ArthurDenture comments on 2012 Less Wrong Census/Survey

ArthurDenture Nov 4, 2012, 2:38 PM
23 points
Took the survey.

I hope this question isn’t used the way I worry it will be used:

CFAR Question 3

A certain town is served by two hospitals. In the larger hospital, about 45 babies are born each day. In the smaller one, about 15 babies are born each day.
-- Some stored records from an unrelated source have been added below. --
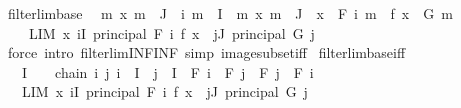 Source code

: \begin{isabellebody}
\endisatagproof
{\isafoldproof}%
%
\isadelimproof
\isanewline
%
\endisadelimproof
\isanewline
{}\isamarkupfalse%
\ filterlim{\isacharunderscore}{\kern0pt}base{\isacharcolon}{\kern0pt}\isanewline
\ \ {\isachardoublequoteopen}{\isacharparenleft}{\kern0pt}{\isasymAnd}m\ x{\isachardot}{\kern0pt}\ m\ {\isasymin}\ J\ {\isasymLongrightarrow}\ i\ m\ {\isasymin}\ I{\isacharparenright}{\kern0pt}\ {\isasymLongrightarrow}\ {\isacharparenleft}{\kern0pt}{\isasymAnd}m\ x{\isachardot}{\kern0pt}\ m\ {\isasymin}\ J\ {\isasymLongrightarrow}\ x\ {\isasymin}\ F\ {\isacharparenleft}{\kern0pt}i\ m{\isacharparenright}{\kern0pt}\ {\isasymLongrightarrow}\ f\ x\ {\isasymin}\ G\ m{\isacharparenright}{\kern0pt}\ {\isasymLongrightarrow}\isanewline
\ \ \ \ LIM\ x\ {\isacharparenleft}{\kern0pt}{\isasymSqinter}i{\isasymin}I{\isachardot}{\kern0pt}\ principal\ {\isacharparenleft}{\kern0pt}F\ i{\isacharparenright}{\kern0pt}{\isacharparenright}{\kern0pt}{\isachardot}{\kern0pt}\ f\ x\ {\isacharcolon}{\kern0pt}{\isachargreater}{\kern0pt}\ {\isacharparenleft}{\kern0pt}{\isasymSqinter}j{\isasymin}J{\isachardot}{\kern0pt}\ principal\ {\isacharparenleft}{\kern0pt}G\ j{\isacharparenright}{\kern0pt}{\isacharparenright}{\kern0pt}{\isachardoublequoteclose}\isanewline
%
\isadelimproof
\ \ %
\endisadelimproof
%
\isatagproof
{}\isamarkupfalse%
\ {\isacharparenleft}{\kern0pt}force\ intro{\isacharbang}{\kern0pt}{\isacharcolon}{\kern0pt}\ filterlim{\isacharunderscore}{\kern0pt}INF{\isacharunderscore}{\kern0pt}INF\ simp{\isacharcolon}{\kern0pt}\ image{\isacharunderscore}{\kern0pt}subset{\isacharunderscore}{\kern0pt}iff{\isacharparenright}{\kern0pt}%
\endisatagproof
{\isafoldproof}%
%
\isadelimproof
\isanewline
%
\endisadelimproof
\isanewline
{}\isamarkupfalse%
\ filterlim{\isacharunderscore}{\kern0pt}base{\isacharunderscore}{\kern0pt}iff{\isacharcolon}{\kern0pt}\isanewline
\ \ \ {\isachardoublequoteopen}I\ {\isasymnoteq}\ {\isacharbraceleft}{\kern0pt}{\isacharbraceright}{\kern0pt}{\isachardoublequoteclose}\ \ chain{\isacharcolon}{\kern0pt}\ {\isachardoublequoteopen}{\isasymAnd}i\ j{\isachardot}{\kern0pt}\ i\ {\isasymin}\ I\ {\isasymLongrightarrow}\ j\ {\isasymin}\ I\ {\isasymLongrightarrow}\ F\ i\ {\isasymsubseteq}\ F\ j\ {\isasymor}\ F\ j\ {\isasymsubseteq}\ F\ i{\isachardoublequoteclose}\isanewline
\ \ \ {\isachardoublequoteopen}{\isacharparenleft}{\kern0pt}LIM\ x\ {\isacharparenleft}{\kern0pt}{\isasymSqinter}i{\isasymin}I{\isachardot}{\kern0pt}\ principal\ {\isacharparenleft}{\kern0pt}F\ i{\isacharparenright}{\kern0pt}{\isacharparenright}{\kern0pt}{\isachardot}{\kern0pt}\ f\ x\ {\isacharcolon}{\kern0pt}{\isachargreater}{\kern0pt}\ {\isasymSqinter}j{\isasymin}J{\isachardot}{\kern0pt}\ principal\ {\isacharparenleft}{\kern0pt}G\ j{\isacharparenright}{\kern0pt}{\isacharparenright}{\kern0pt}\ {\isasymlongleftrightarrow}\isanewline

\end{isabellebody}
Although the overall proportion of girls is about 50%, the actual proportion at either hospital may be greater or less on any day. At the end of a year, which hospital will have the greater number of days on which more than 60% of the babies born were girls?

This question was easy for me to answer by pattern-matching to the Law of Small Numbers, as outlined in Thinking, Fast and Slow. If I hadn’t read that, it’s hard to say whether I would have reasoned it out correctly. So if many respondents answer this question correctly, I hope that the survey authors don’t claim evidence that LW readers are better at statistical reasoning—it’d be more accurate to say that LW readers are more likely to have seen this very particular question before.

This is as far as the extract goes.